Perkosaan dalam pacaran tidak diatur secara spesifik oleh hukum Indonesia. Namun, perkosaan dalam perkawinan diatur oleh Undang-Undang Penghapusan KDRT nomor 23 tahun 2004 pasal 8 (a) serta Pasal 66.
Pemaksaan penetrasi dengan cara apa pun tetap tergolong perkosaan, terlepas apakah korban pernah berhubungan seks dengan pemerkosa sebelumnya atau tidak.
5. Perkosaan antar kerabat
Selama ini kita mungkin menganggap bahwa perkosaan hanya bisa terjadi antara orang asing. Misalnya saat dicegat tengah malam oleh oknum tak dikenal.
Namun, tindak perkosaan sangat mungkin terjadi di antara dua orang yang sudah saling kenal. Tak peduli baru kenal sebentar atau sudah lama. Misalnya teman sepermainan, teman sekolah, tetangga, teman kantor, dan lainnya.
Dua dari tiga kasus perkosaan dilakukan oleh seseorang yang dikenal oleh korban.
Apa saja dampak perkosaan bagi korban?
Perkosaan adalah segala bentuk pemaksaan hubungan seksual yang dapat mengakibatkan cedera fisik serta trauma emosional dan psikologis. Setiap korban bisa merespon peristiwa traumatis dengan caranya masing-masing. Maka dari itu, dampak pemerkosaan bisa beragam pada masing-masing orang. Efek trauma bisa bersifat ringan sampai serius dan fatal, serta terjadi dalam jangka pendek atau hingga bertahun-tahun setelah mengalaminya.
Dampak fisik
Setelah mengalami pemerkosaan, tentu ada beberapa cedera atau dampak fisik yang bisa dialami korban. Antara lain sebagai berikut:
- Memar atau luka pada tubuh
- Perdarahan di vagina atau anus setelah dipenetrasi
- Kesulitan berjalan
- Sakit pada vagina, dubur, mulut, atau bagian tubuh lainnya
- Tulang patah atau terkilir
- Infeksi dan penyakit menular seksual
- Kehamilan yang tidak diinginkan
- Gangguan makan
- Dispareunia (nyeri saat atau setelah berhubungan seksual)

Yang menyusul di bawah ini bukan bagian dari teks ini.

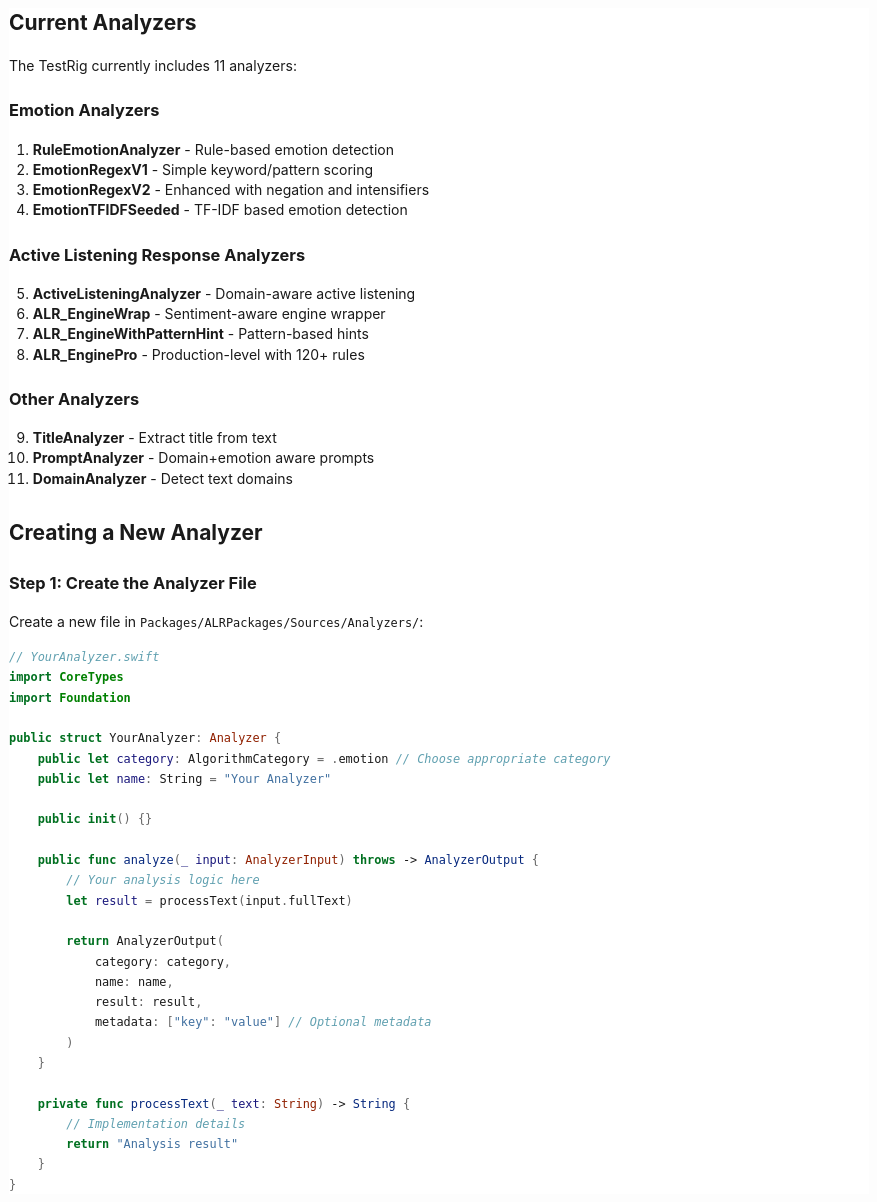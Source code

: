 ## Current Analyzers

The TestRig currently includes 11 analyzers:

### Emotion Analyzers
1. **RuleEmotionAnalyzer** - Rule-based emotion detection
2. **EmotionRegexV1** - Simple keyword/pattern scoring
3. **EmotionRegexV2** - Enhanced with negation and intensifiers
4. **EmotionTFIDFSeeded** - TF-IDF based emotion detection

### Active Listening Response Analyzers
5. **ActiveListeningAnalyzer** - Domain-aware active listening
6. **ALR_EngineWrap** - Sentiment-aware engine wrapper
7. **ALR_EngineWithPatternHint** - Pattern-based hints
8. **ALR_EnginePro** - Production-level with 120+ rules

### Other Analyzers
9. **TitleAnalyzer** - Extract title from text
10. **PromptAnalyzer** - Domain+emotion aware prompts
11. **DomainAnalyzer** - Detect text domains

## Creating a New Analyzer

### Step 1: Create the Analyzer File

Create a new file in `Packages/ALRPackages/Sources/Analyzers/`:

```swift
// YourAnalyzer.swift
import CoreTypes
import Foundation

public struct YourAnalyzer: Analyzer {
    public let category: AlgorithmCategory = .emotion // Choose appropriate category
    public let name: String = "Your Analyzer"
    
    public init() {}
    
    public func analyze(_ input: AnalyzerInput) throws -> AnalyzerOutput {
        // Your analysis logic here
        let result = processText(input.fullText)
        
        return AnalyzerOutput(
            category: category,
            name: name,
            result: result,
            metadata: ["key": "value"] // Optional metadata
        )
    }
    
    private func processText(_ text: String) -> String {
        // Implementation details
        return "Analysis result"
    }
}
```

- Vaginismus, otot-otot vagina mengejang dan menutup dengan sendirinya
- Sakit kepala tensi kambuhan
- Gemetar
- Mual dan muntah
- Insomnia
- Kematian
- Hyperarousal
Dampak psikologi dan emosional
Selain fisik yang terluka, korban pemerkosaan juga bisa mengalami trauma psikologis dan emosional luar biasa.
Dampak psikologis pemerkosaan pada umumnya berwujud syok (mati rasa), penarikan diri (isolasi) karena malu atau ketakutan, depresi, agresi dan agitasi (mudah marah), mudah kaget dan terkejut, paranoid, disorientasi (kebingungan dan linglung), gangguan disosiasi, PTSD, hingga gangguan cemas atau gangguan panik. Namun, antara satu orang dan yang lain bisa mengalami efek yang berbeda tergantung bagaimana masing-masing merespon peristiwa traumatis tersebut.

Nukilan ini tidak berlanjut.